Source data

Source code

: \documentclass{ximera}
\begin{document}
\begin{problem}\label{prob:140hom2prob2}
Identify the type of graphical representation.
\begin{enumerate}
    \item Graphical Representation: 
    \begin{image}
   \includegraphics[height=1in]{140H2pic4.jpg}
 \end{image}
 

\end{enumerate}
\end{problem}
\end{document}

* [WHAT THE TASK REQUIRES]: Reproduce the records above exactly as they appear.

* [TASK OUTPUT]:
Source code

: \documentclass{ximera}
\begin{document}
\begin{problem}\label{prob:140hom2prob2}
Identify the type of graphical representation.
\begin{enumerate}
    \item Graphical Representation: 
    \begin{image}
   \includegraphics[height=1in]{140H2pic4.jpg}
 \end{image}
 

\end{enumerate}
\end{problem}
\end{document}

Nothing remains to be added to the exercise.